Starbucks Dark Espresso Roast Coffee BeansOk so us Judges have had a bit of a long break and this is the first one in a while - but we're back! This is a whole beaner - and as soon as you open the pack the first thing to strike you is how black it is. It's black as hell, and when you grind it, it shatters rather than grinds. These beans have been taken to within an inch of their life in the Starbucks roaster. A normal strength plunge also gave us a very black brew, like a runny molasses. It comes out with a very flat surface - there's no foaming or finesse to this - it doesn't look great in the cup. But it does taste pretty fine - for a super roasted, dark, strong coffee - this does the job well. Some of these darker coffees we've had are very easy to over-egg and turn into a cup of ground up BBQ charcoal, but not this one. This will just knock your lily-livered socks off, throw them out the window and run over them with a dirty great truck. It's good - but it has to lose a couple of points for the over roasting. (8/10)

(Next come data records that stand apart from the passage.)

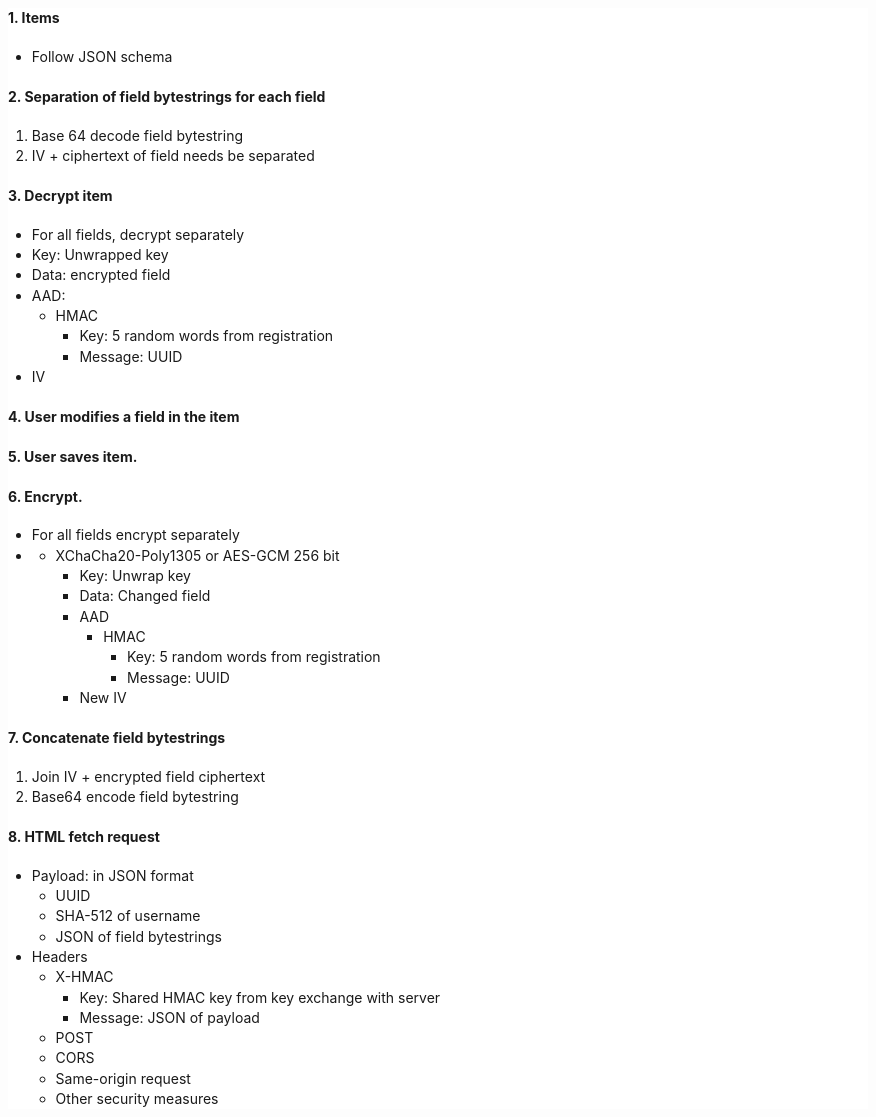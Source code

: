 #### 1. Items

* Follow JSON schema	

#### 2. Separation of field bytestrings for each field 
1. Base 64 decode field bytestring
2. IV + ciphertext of field needs be separated

#### 3. Decrypt item

* For all fields, decrypt separately
* Key: Unwrapped key
* Data: encrypted field
* AAD:
	* HMAC
		* Key: 5 random words from registration
		* Message: UUID
* IV
	

#### 4. User modifies a field in the item

#### 5. User saves item. 

#### 6. Encrypt.

* For all fields encrypt separately
* * XChaCha20-Poly1305 or AES-GCM 256 bit
	* Key: Unwrap key
	* Data: Changed field
	* AAD 
		* HMAC
			* Key: 5 random words from registration
			* Message: UUID
	* New IV

#### 7. Concatenate field bytestrings

1. Join IV + encrypted field ciphertext
2. Base64 encode field bytestring

#### 8. HTML fetch request

* Payload: in JSON format
	* UUID
	* SHA-512 of username
	* JSON of field bytestrings
* Headers
	* X-HMAC
		* Key: Shared HMAC key from key exchange with server
		* Message: JSON of payload
	* POST
	* CORS
	* Same-origin request
	* Other security measures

What the Manufacturer's say: 

"This espresso is part of our history—the same beloved blend we have been serving in our stores since we handcrafted the very first Starbucks latte. Much has changed since then, but we still feel that nothing beats this rich blend of high-grown beans. It reaches its flavourful zenith through a longer roast to achieve a dark, caramelly sweetness. Fairtrade certified, this espresso blend brews up a rich, satisfying cup, much like the sugary crown of a créme brûlèe."

Where you can buy it: 
Average: 7.2 (9 votes)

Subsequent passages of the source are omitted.